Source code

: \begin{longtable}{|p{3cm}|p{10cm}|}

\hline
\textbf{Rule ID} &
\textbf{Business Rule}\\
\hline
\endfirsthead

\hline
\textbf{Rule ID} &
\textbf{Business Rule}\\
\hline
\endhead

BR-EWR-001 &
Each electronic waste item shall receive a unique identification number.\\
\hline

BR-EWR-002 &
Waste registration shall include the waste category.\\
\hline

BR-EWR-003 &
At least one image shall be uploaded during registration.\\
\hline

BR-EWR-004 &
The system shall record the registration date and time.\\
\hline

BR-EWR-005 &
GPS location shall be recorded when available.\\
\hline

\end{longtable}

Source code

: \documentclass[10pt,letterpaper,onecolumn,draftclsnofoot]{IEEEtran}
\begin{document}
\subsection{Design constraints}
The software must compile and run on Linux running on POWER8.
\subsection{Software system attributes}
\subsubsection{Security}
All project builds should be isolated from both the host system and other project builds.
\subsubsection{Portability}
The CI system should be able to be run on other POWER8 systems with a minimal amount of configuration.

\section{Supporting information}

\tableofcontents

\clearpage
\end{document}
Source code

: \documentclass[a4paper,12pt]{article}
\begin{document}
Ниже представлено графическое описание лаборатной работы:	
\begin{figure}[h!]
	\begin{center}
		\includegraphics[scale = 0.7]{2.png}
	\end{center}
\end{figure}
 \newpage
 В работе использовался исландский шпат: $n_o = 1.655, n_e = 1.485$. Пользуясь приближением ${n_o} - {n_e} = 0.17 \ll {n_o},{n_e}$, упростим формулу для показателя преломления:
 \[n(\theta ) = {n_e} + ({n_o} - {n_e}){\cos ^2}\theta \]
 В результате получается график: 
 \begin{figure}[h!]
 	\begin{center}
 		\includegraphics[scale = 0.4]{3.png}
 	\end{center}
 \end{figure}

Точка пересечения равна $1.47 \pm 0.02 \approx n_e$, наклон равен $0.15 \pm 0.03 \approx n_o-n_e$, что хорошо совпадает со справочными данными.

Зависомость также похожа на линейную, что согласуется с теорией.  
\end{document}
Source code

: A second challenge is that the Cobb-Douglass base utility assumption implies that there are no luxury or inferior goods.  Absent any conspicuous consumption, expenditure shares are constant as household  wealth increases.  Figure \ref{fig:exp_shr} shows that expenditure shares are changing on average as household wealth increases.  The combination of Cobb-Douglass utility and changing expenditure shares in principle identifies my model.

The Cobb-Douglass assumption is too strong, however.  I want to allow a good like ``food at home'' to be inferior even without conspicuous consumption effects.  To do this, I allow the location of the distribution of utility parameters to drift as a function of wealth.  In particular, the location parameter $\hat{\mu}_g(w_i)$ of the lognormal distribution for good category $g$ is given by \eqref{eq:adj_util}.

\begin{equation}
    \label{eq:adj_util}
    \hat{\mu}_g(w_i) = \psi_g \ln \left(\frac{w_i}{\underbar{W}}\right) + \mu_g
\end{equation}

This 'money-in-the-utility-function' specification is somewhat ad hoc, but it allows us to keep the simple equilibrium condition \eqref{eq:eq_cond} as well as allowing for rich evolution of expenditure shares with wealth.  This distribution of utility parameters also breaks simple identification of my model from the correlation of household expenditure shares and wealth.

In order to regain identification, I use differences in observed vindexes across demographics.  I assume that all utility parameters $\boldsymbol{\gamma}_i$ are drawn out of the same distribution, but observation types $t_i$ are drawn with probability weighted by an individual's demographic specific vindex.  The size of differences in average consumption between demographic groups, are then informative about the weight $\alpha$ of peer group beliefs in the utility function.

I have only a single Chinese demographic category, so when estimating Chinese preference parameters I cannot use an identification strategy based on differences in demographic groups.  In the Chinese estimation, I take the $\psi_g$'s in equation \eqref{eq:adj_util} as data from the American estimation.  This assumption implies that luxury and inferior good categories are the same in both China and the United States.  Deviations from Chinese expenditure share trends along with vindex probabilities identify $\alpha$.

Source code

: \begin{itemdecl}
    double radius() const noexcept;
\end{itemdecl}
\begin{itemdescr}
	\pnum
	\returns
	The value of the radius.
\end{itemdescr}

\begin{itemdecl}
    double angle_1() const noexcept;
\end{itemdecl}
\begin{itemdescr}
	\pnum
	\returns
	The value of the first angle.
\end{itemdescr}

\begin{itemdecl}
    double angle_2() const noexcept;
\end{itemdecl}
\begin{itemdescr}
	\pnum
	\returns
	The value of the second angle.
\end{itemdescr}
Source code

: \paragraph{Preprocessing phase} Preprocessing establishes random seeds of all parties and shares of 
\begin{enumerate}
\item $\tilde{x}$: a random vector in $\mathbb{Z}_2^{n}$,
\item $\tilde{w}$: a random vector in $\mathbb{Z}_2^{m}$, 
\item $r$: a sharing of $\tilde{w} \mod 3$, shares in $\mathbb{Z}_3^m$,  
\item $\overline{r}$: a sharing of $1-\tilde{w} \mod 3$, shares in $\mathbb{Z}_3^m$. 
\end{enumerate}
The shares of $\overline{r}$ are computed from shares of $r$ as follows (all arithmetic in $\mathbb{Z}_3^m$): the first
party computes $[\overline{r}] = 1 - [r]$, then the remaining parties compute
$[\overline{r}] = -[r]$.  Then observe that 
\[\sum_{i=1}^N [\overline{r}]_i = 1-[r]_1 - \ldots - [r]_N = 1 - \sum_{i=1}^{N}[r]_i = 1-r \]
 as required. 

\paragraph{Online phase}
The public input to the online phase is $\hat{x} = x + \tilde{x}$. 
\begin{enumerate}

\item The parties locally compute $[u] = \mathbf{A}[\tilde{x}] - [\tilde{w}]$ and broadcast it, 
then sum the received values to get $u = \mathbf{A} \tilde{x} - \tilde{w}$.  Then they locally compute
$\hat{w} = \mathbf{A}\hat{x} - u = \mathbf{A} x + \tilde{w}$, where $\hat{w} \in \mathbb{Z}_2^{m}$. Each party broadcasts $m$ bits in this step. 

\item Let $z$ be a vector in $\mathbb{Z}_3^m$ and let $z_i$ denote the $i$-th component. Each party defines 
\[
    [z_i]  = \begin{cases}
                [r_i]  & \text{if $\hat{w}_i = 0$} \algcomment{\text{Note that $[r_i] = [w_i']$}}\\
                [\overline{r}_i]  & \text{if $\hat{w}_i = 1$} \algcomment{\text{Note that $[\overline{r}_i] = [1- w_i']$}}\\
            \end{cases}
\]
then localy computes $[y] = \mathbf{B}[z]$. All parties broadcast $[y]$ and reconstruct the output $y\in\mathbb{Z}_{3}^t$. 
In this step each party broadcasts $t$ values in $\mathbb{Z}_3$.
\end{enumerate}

__ACTIVITY__:
The full listing should be reproduced exactly.

__COMPLETED TASK__:
Source code

: \begin{longtable}{|p{3cm}|p{10cm}|}

\hline
\textbf{Rule ID} &
\textbf{Business Rule}\\
\hline
\endfirsthead

\hline
\textbf{Rule ID} &
\textbf{Business Rule}\\
\hline
\endhead

BR-EWR-001 &
Each electronic waste item shall receive a unique identification number.\\
\hline

BR-EWR-002 &
Waste registration shall include the waste category.\\
\hline

BR-EWR-003 &
At least one image shall be uploaded during registration.\\
\hline

BR-EWR-004 &
The system shall record the registration date and time.\\
\hline

BR-EWR-005 &
GPS location shall be recorded when available.\\
\hline

\end{longtable}

Source code

: \documentclass[10pt,letterpaper,onecolumn,draftclsnofoot]{IEEEtran}
\begin{document}
\subsection{Design constraints}
The software must compile and run on Linux running on POWER8.
\subsection{Software system attributes}
\subsubsection{Security}
All project builds should be isolated from both the host system and other project builds.
\subsubsection{Portability}
The CI system should be able to be run on other POWER8 systems with a minimal amount of configuration.

\section{Supporting information}

\tableofcontents

\clearpage
\end{document}
Source code

: \documentclass[a4paper,12pt]{article}
\begin{document}
Ниже представлено графическое описание лаборатной работы:	
\begin{figure}[h!]
	\begin{center}
		\includegraphics[scale = 0.7]{2.png}
	\end{center}
\end{figure}
 \newpage
 В работе использовался исландский шпат: $n_o = 1.655, n_e = 1.485$. Пользуясь приближением ${n_o} - {n_e} = 0.17 \ll {n_o},{n_e}$, упростим формулу для показателя преломления:
 \[n(\theta ) = {n_e} + ({n_o} - {n_e}){\cos ^2}\theta \]
 В результате получается график: 
 \begin{figure}[h!]
 	\begin{center}
 		\includegraphics[scale = 0.4]{3.png}
 	\end{center}
 \end{figure}

Точка пересечения равна $1.47 \pm 0.02 \approx n_e$, наклон равен $0.15 \pm 0.03 \approx n_o-n_e$, что хорошо совпадает со справочными данными.

Зависомость также похожа на линейную, что согласуется с теорией.  
\end{document}
Source code

: A second challenge is that the Cobb-Douglass base utility assumption implies that there are no luxury or inferior goods.  Absent any conspicuous consumption, expenditure shares are constant as household  wealth increases.  Figure \ref{fig:exp_shr} shows that expenditure shares are changing on average as household wealth increases.  The combination of Cobb-Douglass utility and changing expenditure shares in principle identifies my model.

The Cobb-Douglass assumption is too strong, however.  I want to allow a good like ``food at home'' to be inferior even without conspicuous consumption effects.  To do this, I allow the location of the distribution of utility parameters to drift as a function of wealth.  In particular, the location parameter $\hat{\mu}_g(w_i)$ of the lognormal distribution for good category $g$ is given by \eqref{eq:adj_util}.

\begin{equation}
    \label{eq:adj_util}
    \hat{\mu}_g(w_i) = \psi_g \ln \left(\frac{w_i}{\underbar{W}}\right) + \mu_g
\end{equation}

This 'money-in-the-utility-function' specification is somewhat ad hoc, but it allows us to keep the simple equilibrium condition \eqref{eq:eq_cond} as well as allowing for rich evolution of expenditure shares with wealth.  This distribution of utility parameters also breaks simple identification of my model from the correlation of household expenditure shares and wealth.

In order to regain identification, I use differences in observed vindexes across demographics.  I assume that all utility parameters $\boldsymbol{\gamma}_i$ are drawn out of the same distribution, but observation types $t_i$ are drawn with probability weighted by an individual's demographic specific vindex.  The size of differences in average consumption between demographic groups, are then informative about the weight $\alpha$ of peer group beliefs in the utility function.

I have only a single Chinese demographic category, so when estimating Chinese preference parameters I cannot use an identification strategy based on differences in demographic groups.  In the Chinese estimation, I take the $\psi_g$'s in equation \eqref{eq:adj_util} as data from the American estimation.  This assumption implies that luxury and inferior good categories are the same in both China and the United States.  Deviations from Chinese expenditure share trends along with vindex probabilities identify $\alpha$.

Source code

: \begin{itemdecl}
    double radius() const noexcept;
\end{itemdecl}
\begin{itemdescr}
	\pnum
	\returns
	The value of the radius.
\end{itemdescr}

\begin{itemdecl}
    double angle_1() const noexcept;
\end{itemdecl}
\begin{itemdescr}
	\pnum
	\returns
	The value of the first angle.
\end{itemdescr}

\begin{itemdecl}
    double angle_2() const noexcept;
\end{itemdecl}
\begin{itemdescr}
	\pnum
	\returns
	The value of the second angle.
\end{itemdescr}
Source code

: \paragraph{Preprocessing phase} Preprocessing establishes random seeds of all parties and shares of 
\begin{enumerate}
\item $\tilde{x}$: a random vector in $\mathbb{Z}_2^{n}$,
\item $\tilde{w}$: a random vector in $\mathbb{Z}_2^{m}$, 
\item $r$: a sharing of $\tilde{w} \mod 3$, shares in $\mathbb{Z}_3^m$,  
\item $\overline{r}$: a sharing of $1-\tilde{w} \mod 3$, shares in $\mathbb{Z}_3^m$. 
\end{enumerate}
The shares of $\overline{r}$ are computed from shares of $r$ as follows (all arithmetic in $\mathbb{Z}_3^m$): the first
party computes $[\overline{r}] = 1 - [r]$, then the remaining parties compute
$[\overline{r}] = -[r]$.  Then observe that 
\[\sum_{i=1}^N [\overline{r}]_i = 1-[r]_1 - \ldots - [r]_N = 1 - \sum_{i=1}^{N}[r]_i = 1-r \]
 as required. 

\paragraph{Online phase}
The public input to the online phase is $\hat{x} = x + \tilde{x}$. 
\begin{enumerate}

\item The parties locally compute $[u] = \mathbf{A}[\tilde{x}] - [\tilde{w}]$ and broadcast it, 
then sum the received values to get $u = \mathbf{A} \tilde{x} - \tilde{w}$.  Then they locally compute
$\hat{w} = \mathbf{A}\hat{x} - u = \mathbf{A} x + \tilde{w}$, where $\hat{w} \in \mathbb{Z}_2^{m}$. Each party broadcasts $m$ bits in this step. 

\item Let $z$ be a vector in $\mathbb{Z}_3^m$ and let $z_i$ denote the $i$-th component. Each party defines 
\[
    [z_i]  = \begin{cases}
                [r_i]  & \text{if $\hat{w}_i = 0$} \algcomment{\text{Note that $[r_i] = [w_i']$}}\\
                [\overline{r}_i]  & \text{if $\hat{w}_i = 1$} \algcomment{\text{Note that $[\overline{r}_i] = [1- w_i']$}}\\
            \end{cases}
\]
then localy computes $[y] = \mathbf{B}[z]$. All parties broadcast $[y]$ and reconstruct the output $y\in\mathbb{Z}_{3}^t$. 
In this step each party broadcasts $t$ values in $\mathbb{Z}_3$.
\end{enumerate}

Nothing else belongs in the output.